## Activity
When you reproduce these records, keep every word exactly and drop the images.

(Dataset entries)

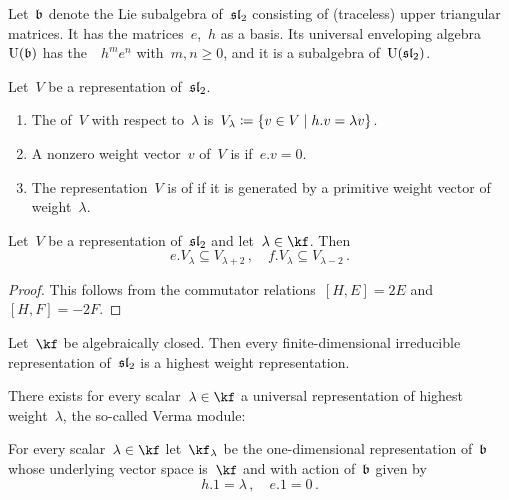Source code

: \documentclass[a4paper, 11pt, oneside]{scrartcl}
\begin{document}
Let~$\mathfrak{b}$ denote the Lie subalgebra of~$\mathfrak{sl}_2$ consisting of (traceless) upper triangular matrices.
It has the matrices~$e$,~$h$ as a basis.
Its universal enveloping algebra~$\operatorname{U}(\mathfrak{b})$ has the~{\PBWbasis}~$h^m e^n$ with~$m, n \geq 0$, and it is a subalgebra of~$\operatorname{U}(\mathfrak{sl}_2)$.

\begin{definition}
  Let~$V$ be a representation of~$\mathfrak{sl}_2$.
  \begin{enumerate}
    \item
      The  of~$V$ with respect to~$\lambda$ is~$V_\lambda \defined \{ v \in V \suchthat h.v = \lambda v \}$.
    \item
      A nonzero weight vector~$v$ of~$V$ is  if~$e.v = 0$.
    \item
      The representation~$V$ is of  if it is generated by a primitive weight vector of weight~$\lambda$.
  \end{enumerate}
\end{definition}

\begin{proposition}
  \label{shifting lemma}
  Let~$V$ be a representation of~$\mathfrak{sl}_2$ and let~$\lambda \in \kf$.
  Then
  \[
    e.V_\lambda
    \subseteq
    V_{\lambda + 2} \,,
    \quad
    f.V_\lambda
    \subseteq
    V_{\lambda - 2} \,.
  \]
\end{proposition}

\begin{proof}
  This follows from the commutator relations~$[H,E] = 2E$ and~$[H,F] = -2F$.
\end{proof}

\begin{lemma}
  Let~$\kf$ be algebraically closed.
  Then every finite-dimensional irreducible representation of~$\mathfrak{sl}_2$ is a highest weight representation.
\end{lemma}

There exists for every scalar~$\lambda \in \kf$ a universal representation of highest weight~$\lambda$, the so-called Verma module: 

\begin{definition}
  For every scalar~$\lambda \in \kf$ let~$\kf_\lambda$ be the one-dimensional representation of~$\mathfrak{b}$ whose underlying vector space is~$\kf$ and with action of~$\mathfrak{b}$ given by
  \[
    h.1 = \lambda \,,
    \quad
    e.1 = 0 \,.
  \]
\end{definition}
\end{document}
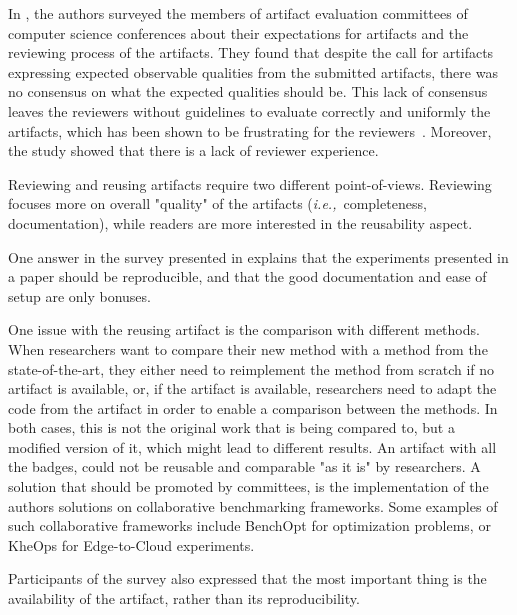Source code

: \documentclass[sigconf,natbib=false]{acmart}
\newcommand{\ie}{\emph{i.e.,}}
\begin{document}
In \cite{hermann2020community}, the authors surveyed the members of artifact evaluation committees of computer science conferences about their expectations for artifacts and the reviewing process of the artifacts. 
They found that despite the call for artifacts expressing expected observable qualities from the submitted artifacts, there was no consensus on what the expected qualities should be.
This lack of consensus leaves the reviewers without guidelines to evaluate correctly and uniformly the artifacts, which has been shown to be frustrating for the reviewers\ \cite{beller2020will}.
Moreover, the study showed that there is a lack of reviewer experience.

Reviewing and reusing artifacts require two different point-of-views.
Reviewing focuses more on overall "quality" of the artifacts (\ie\ completeness, documentation), while readers are more interested in the reusability aspect.

One answer in the survey presented in \cite{hermann2020community} explains that the experiments presented in a paper should be reproducible, and that the good documentation and ease of setup are only bonuses.

One issue with the reusing artifact is the comparison with different methods.
When researchers want to compare their new method with a method from the state-of-the-art, they either need to reimplement the method from scratch if no artifact is available, or, if the artifact is available, researchers need to adapt the code from the artifact in order to enable a comparison between the methods.
In both cases, this is not the original work that is being compared to, but a modified version of it, which might lead to different results.
An artifact with all the badges, could not be reusable and comparable "as it is" by researchers.
A solution that should be promoted by committees, is the implementation of the authors solutions on collaborative benchmarking frameworks.
Some examples of such collaborative frameworks include BenchOpt \cite{moreau2022benchopt} for optimization problems, or KheOps \cite{rosendo2023kheops} for Edge-to-Cloud experiments.



Participants of the survey also expressed that the most important thing is the availability of the artifact, rather than its reproducibility.
\end{document}
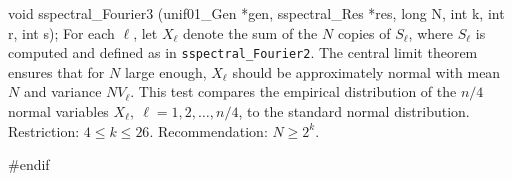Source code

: void sspectral_Fourier3 (unif01_Gen *gen, sspectral_Res *res,
                         long N, int k, int r, int s);
\endcode
\tab
  For each $\ell$, let $X_\ell$ denote the sum of the $N$ copies of $S_\ell$,
  where $S_\ell$ is computed and defined as in {\tt sspectral\_Fourier2}.
  The central limit theorem ensures that for $N$ large enough, 
  $X_\ell$ should be approximately normal with mean  %
  $N$ and variance $NV_\ell$. This test compares the empirical
  distribution of the $n/4$ normal variables $X_\ell, \ \ell = 1, 2, \ldots,
  n/4$, to the standard normal distribution.
  Restriction: $4 \le k \le 26$. Recommendation: $N \ge 2^k$.
\endtab
\code

\hide
#endif
\endhide
\endcode
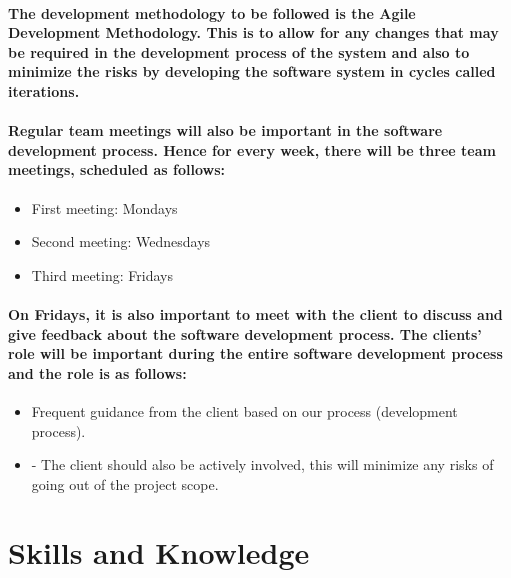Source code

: \documentclass{article}
\begin{document}
\paragraph{The development methodology to be followed is the Agile Development Methodology. This is to allow for any changes that may be required in the development process of the system and also to minimize the risks by developing the software system in cycles called iterations.}

\paragraph{Regular team meetings will also be important in the software development process. Hence for every week, there will be three team meetings, scheduled as follows:}

\begin{itemize}
\item First meeting: Mondays
\item Second meeting: Wednesdays
\item Third meeting: Fridays
\end{itemize}

\paragraph{On Fridays, it is also important to meet with the client to discuss and give feedback about the software development process. The clients’ role will be important during the entire software development process and the role is as follows:}

\begin{itemize}
\item Frequent guidance from the client based on our process (development process).
\item -	The client should also be actively involved, this will minimize any risks of going out of the project scope.
\end{itemize}

\section{Skills and Knowledge}
\end{document}
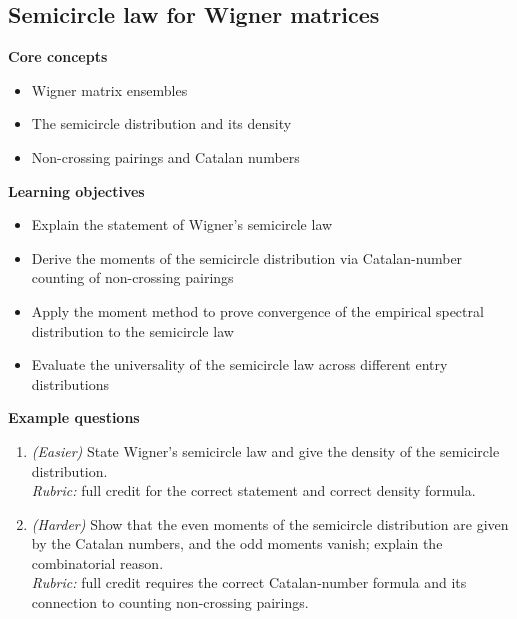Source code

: \documentclass[11pt]{article}
\begin{document}
\subsection{Semicircle law for Wigner matrices}
\textbf{Core concepts}
\begin{itemize}[nosep]
\item Wigner matrix ensembles
\item The semicircle distribution and its density
\item Non-crossing pairings and Catalan numbers
\end{itemize}
\textbf{Learning objectives}
\begin{itemize}[nosep]
\item Explain the statement of Wigner's semicircle law
\item Derive the moments of the semicircle distribution via Catalan-number counting of non-crossing pairings
\item Apply the moment method to prove convergence of the empirical spectral distribution to the semicircle law
\item Evaluate the universality of the semicircle law across different entry distributions
\end{itemize}
\textbf{Example questions}
\begin{enumerate}[nosep]
\item \emph{(Easier)} State Wigner's semicircle law and give the density of the semicircle distribution. \\
\emph{Rubric:} full credit for the correct statement and correct density formula.
\item \emph{(Harder)} Show that the even moments of the semicircle distribution are given by the Catalan numbers, and the odd moments vanish; explain the combinatorial reason. \\
\emph{Rubric:} full credit requires the correct Catalan-number formula and its connection to counting non-crossing pairings.
\end{enumerate}
\end{document}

## Solution below
Source code

: \documentclass[a4paper, 11pt, oneside]{scrartcl}
\begin{document}
Let~$\mathfrak{b}$ denote the Lie subalgebra of~$\mathfrak{sl}_2$ consisting of (traceless) upper triangular matrices.
It has the matrices~$e$,~$h$ as a basis.
Its universal enveloping algebra~$\operatorname{U}(\mathfrak{b})$ has the~{\PBWbasis}~$h^m e^n$ with~$m, n \geq 0$, and it is a subalgebra of~$\operatorname{U}(\mathfrak{sl}_2)$.

\begin{definition}
  Let~$V$ be a representation of~$\mathfrak{sl}_2$.
  \begin{enumerate}
    \item
      The  of~$V$ with respect to~$\lambda$ is~$V_\lambda \defined \{ v \in V \suchthat h.v = \lambda v \}$.
    \item
      A nonzero weight vector~$v$ of~$V$ is  if~$e.v = 0$.
    \item
      The representation~$V$ is of  if it is generated by a primitive weight vector of weight~$\lambda$.
  \end{enumerate}
\end{definition}

\begin{proposition}
  \label{shifting lemma}
  Let~$V$ be a representation of~$\mathfrak{sl}_2$ and let~$\lambda \in \kf$.
  Then
  \[
    e.V_\lambda
    \subseteq
    V_{\lambda + 2} \,,
    \quad
    f.V_\lambda
    \subseteq
    V_{\lambda - 2} \,.
  \]
\end{proposition}

\begin{proof}
  This follows from the commutator relations~$[H,E] = 2E$ and~$[H,F] = -2F$.
\end{proof}

\begin{lemma}
  Let~$\kf$ be algebraically closed.
  Then every finite-dimensional irreducible representation of~$\mathfrak{sl}_2$ is a highest weight representation.
\end{lemma}

There exists for every scalar~$\lambda \in \kf$ a universal representation of highest weight~$\lambda$, the so-called Verma module: 

\begin{definition}
  For every scalar~$\lambda \in \kf$ let~$\kf_\lambda$ be the one-dimensional representation of~$\mathfrak{b}$ whose underlying vector space is~$\kf$ and with action of~$\mathfrak{b}$ given by
  \[
    h.1 = \lambda \,,
    \quad
    e.1 = 0 \,.
  \]
\end{definition}
\end{document}
Source code

: \documentclass[sigconf,natbib=false]{acmart}
\newcommand{\ie}{\emph{i.e.,}}
\begin{document}
In \cite{hermann2020community}, the authors surveyed the members of artifact evaluation committees of computer science conferences about their expectations for artifacts and the reviewing process of the artifacts. 
They found that despite the call for artifacts expressing expected observable qualities from the submitted artifacts, there was no consensus on what the expected qualities should be.
This lack of consensus leaves the reviewers without guidelines to evaluate correctly and uniformly the artifacts, which has been shown to be frustrating for the reviewers\ \cite{beller2020will}.
Moreover, the study showed that there is a lack of reviewer experience.

Reviewing and reusing artifacts require two different point-of-views.
Reviewing focuses more on overall "quality" of the artifacts (\ie\ completeness, documentation), while readers are more interested in the reusability aspect.

One answer in the survey presented in \cite{hermann2020community} explains that the experiments presented in a paper should be reproducible, and that the good documentation and ease of setup are only bonuses.

One issue with the reusing artifact is the comparison with different methods.
When researchers want to compare their new method with a method from the state-of-the-art, they either need to reimplement the method from scratch if no artifact is available, or, if the artifact is available, researchers need to adapt the code from the artifact in order to enable a comparison between the methods.
In both cases, this is not the original work that is being compared to, but a modified version of it, which might lead to different results.
An artifact with all the badges, could not be reusable and comparable "as it is" by researchers.
A solution that should be promoted by committees, is the implementation of the authors solutions on collaborative benchmarking frameworks.
Some examples of such collaborative frameworks include BenchOpt \cite{moreau2022benchopt} for optimization problems, or KheOps \cite{rosendo2023kheops} for Edge-to-Cloud experiments.



Participants of the survey also expressed that the most important thing is the availability of the artifact, rather than its reproducibility.
\end{document}
Source code

: void sspectral_Fourier3 (unif01_Gen *gen, sspectral_Res *res,
                         long N, int k, int r, int s);
\endcode
\tab
  For each $\ell$, let $X_\ell$ denote the sum of the $N$ copies of $S_\ell$,
  where $S_\ell$ is computed and defined as in {\tt sspectral\_Fourier2}.
  The central limit theorem ensures that for $N$ large enough, 
  $X_\ell$ should be approximately normal with mean  %
  $N$ and variance $NV_\ell$. This test compares the empirical
  distribution of the $n/4$ normal variables $X_\ell, \ \ell = 1, 2, \ldots,
  n/4$, to the standard normal distribution.
  Restriction: $4 \le k \le 26$. Recommendation: $N \ge 2^k$.
\endtab
\code

\hide
#endif
\endhide
\endcode
Source code

: \documentclass{article}
\begin{document}
\paragraph{The development methodology to be followed is the Agile Development Methodology. This is to allow for any changes that may be required in the development process of the system and also to minimize the risks by developing the software system in cycles called iterations.}

\paragraph{Regular team meetings will also be important in the software development process. Hence for every week, there will be three team meetings, scheduled as follows:}

\begin{itemize}
\item First meeting: Mondays
\item Second meeting: Wednesdays
\item Third meeting: Fridays
\end{itemize}

\paragraph{On Fridays, it is also important to meet with the client to discuss and give feedback about the software development process. The clients’ role will be important during the entire software development process and the role is as follows:}

\begin{itemize}
\item Frequent guidance from the client based on our process (development process).
\item -	The client should also be actively involved, this will minimize any risks of going out of the project scope.
\end{itemize}

\section{Skills and Knowledge}
\end{document}
Source code

: \documentclass[11pt]{article}
\begin{document}
\subsection{Semicircle law for Wigner matrices}
\textbf{Core concepts}
\begin{itemize}[nosep]
\item Wigner matrix ensembles
\item The semicircle distribution and its density
\item Non-crossing pairings and Catalan numbers
\end{itemize}
\textbf{Learning objectives}
\begin{itemize}[nosep]
\item Explain the statement of Wigner's semicircle law
\item Derive the moments of the semicircle distribution via Catalan-number counting of non-crossing pairings
\item Apply the moment method to prove convergence of the empirical spectral distribution to the semicircle law
\item Evaluate the universality of the semicircle law across different entry distributions
\end{itemize}
\textbf{Example questions}
\begin{enumerate}[nosep]
\item \emph{(Easier)} State Wigner's semicircle law and give the density of the semicircle distribution. \\
\emph{Rubric:} full credit for the correct statement and correct density formula.
\item \emph{(Harder)} Show that the even moments of the semicircle distribution are given by the Catalan numbers, and the odd moments vanish; explain the combinatorial reason. \\
\emph{Rubric:} full credit requires the correct Catalan-number formula and its connection to counting non-crossing pairings.
\end{enumerate}
\end{document}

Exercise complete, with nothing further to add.